Iraqi state television broadcast night-time footage of an explosion and daytime images of a crater in the ground and what it said was the aftermath of the raid, including torn and blood-stained clothes.
Iraq’s military said later in a statement that its intelligence services had located Baghdadi’s whereabouts and had passed the information to the United States.
Trump said eight helicopters carried the U.S. special forces troops to the compound where Baghdadi was hiding, where they were met with gunfire before blasting their way in through the walls to avoid a booby-trapped main door.
The U.S. forces spent around two hours in the compound, he said, adding that they had taken away “sensitive information” relating to Islamic State.
Russia “treated us great” by opening up its airspace for the raid and Kurdish allies gave some helpful information, according to Trump.
The president said he watched the operation unfold in the Situation Room of the White House, with Vice President Mike Pence, Defense Secretary Mark Esper and the joint military chiefs.
He added that Russia had not been aware of the nature of the U.S. mission.
Trump had faced withering criticism from fellow Republicans and Democrats for announcing a withdrawal of U.S. troops from northeastern Syria earlier this month, which permitted Turkey to attack America’s Kurdish allies as it sought to set up a “safe zone”.
Trump said the raid would not change his decision to withdraw troops from Syria.
Many critics of the pullout have expressed concern both at the abandoning of the Kurdish forces who had been instrumental in defeating Islamic State in Syria, and that the move might allow the group to regain strength and pose a threat to U.S. interests.
The successful targeting of Baghdadi in the raid could help blunt those concerns, as well as boosting Trump domestically at a time when he is facing an impeachment inquiry in the U.S. House of Representatives.
At the height of its power, Islamic State ruled over millions of people in territory running from northern Syria through towns and villages along the Tigris and Euphrates valleys to the outskirts of the Iraqi capital Baghdad.
Thousands of civilians were killed by the group as it mounted what the United Nations called a genocidal campaign against Iraq’s Yazidi minority.

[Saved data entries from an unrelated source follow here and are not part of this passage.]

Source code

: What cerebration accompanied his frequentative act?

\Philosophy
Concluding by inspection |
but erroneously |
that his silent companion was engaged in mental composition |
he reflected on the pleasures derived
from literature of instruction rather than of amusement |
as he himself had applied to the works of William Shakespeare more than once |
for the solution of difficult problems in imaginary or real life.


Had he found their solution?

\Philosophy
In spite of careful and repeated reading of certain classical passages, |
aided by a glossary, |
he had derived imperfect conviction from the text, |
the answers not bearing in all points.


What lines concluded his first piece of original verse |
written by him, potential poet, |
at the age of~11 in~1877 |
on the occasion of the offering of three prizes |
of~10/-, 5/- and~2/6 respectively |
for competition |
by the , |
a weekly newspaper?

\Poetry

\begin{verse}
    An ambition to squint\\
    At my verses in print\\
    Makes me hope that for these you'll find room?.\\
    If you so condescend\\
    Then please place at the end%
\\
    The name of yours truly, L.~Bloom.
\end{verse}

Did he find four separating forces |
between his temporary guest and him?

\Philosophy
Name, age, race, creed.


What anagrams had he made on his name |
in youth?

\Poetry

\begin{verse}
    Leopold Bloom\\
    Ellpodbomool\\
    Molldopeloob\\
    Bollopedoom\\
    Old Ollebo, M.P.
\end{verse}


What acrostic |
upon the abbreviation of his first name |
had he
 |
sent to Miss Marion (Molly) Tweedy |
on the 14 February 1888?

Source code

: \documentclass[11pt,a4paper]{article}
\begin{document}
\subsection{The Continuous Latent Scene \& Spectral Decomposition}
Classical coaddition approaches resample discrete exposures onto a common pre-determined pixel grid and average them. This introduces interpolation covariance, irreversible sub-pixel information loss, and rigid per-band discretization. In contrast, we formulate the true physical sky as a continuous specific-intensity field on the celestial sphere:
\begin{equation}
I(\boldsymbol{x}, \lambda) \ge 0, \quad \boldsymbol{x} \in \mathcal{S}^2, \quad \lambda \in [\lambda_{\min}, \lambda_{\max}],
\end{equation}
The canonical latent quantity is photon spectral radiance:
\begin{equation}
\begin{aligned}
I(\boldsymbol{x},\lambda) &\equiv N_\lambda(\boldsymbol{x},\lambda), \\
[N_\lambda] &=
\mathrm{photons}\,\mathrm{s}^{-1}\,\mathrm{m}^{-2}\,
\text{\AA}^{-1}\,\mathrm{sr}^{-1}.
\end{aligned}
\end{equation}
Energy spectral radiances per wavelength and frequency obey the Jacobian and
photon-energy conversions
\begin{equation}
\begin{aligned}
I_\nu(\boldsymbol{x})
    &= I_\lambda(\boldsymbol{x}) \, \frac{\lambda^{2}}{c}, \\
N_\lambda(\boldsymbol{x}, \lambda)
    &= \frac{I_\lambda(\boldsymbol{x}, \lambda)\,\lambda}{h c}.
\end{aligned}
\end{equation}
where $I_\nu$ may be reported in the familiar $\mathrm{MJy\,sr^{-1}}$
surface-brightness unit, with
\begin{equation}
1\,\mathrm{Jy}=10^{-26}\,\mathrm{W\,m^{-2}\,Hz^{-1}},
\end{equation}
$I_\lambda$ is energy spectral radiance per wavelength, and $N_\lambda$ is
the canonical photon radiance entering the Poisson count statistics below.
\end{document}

It also caused worldwide revulsion by beheading foreign nationals from countries including the United States, Britain and Japan.
The group has claimed responsibility for or inspired attacks in dozens of cities including Paris, Nice, Orlando, Manchester, London and Berlin, and in nearby Turkey, Iran, Saudi Arabia and Egypt.
But in 2017 the group lost control of Mosul in Iraq and Raqqa in Syria, and quickly thereafter almost all of its territory, turning Baghdadi into a fugitive.
During a three-year push by a U.S.-led coalition, air strikes killed most of his top lieutenants and there were conflicting reports over whether Baghdadi was alive until IS published a video message by him in April.
Despite losing its last significant territory, IS is believed to have sleeper cells around the world, and some fighters operate from the shadows in Syria’s desert and Iraqi cities.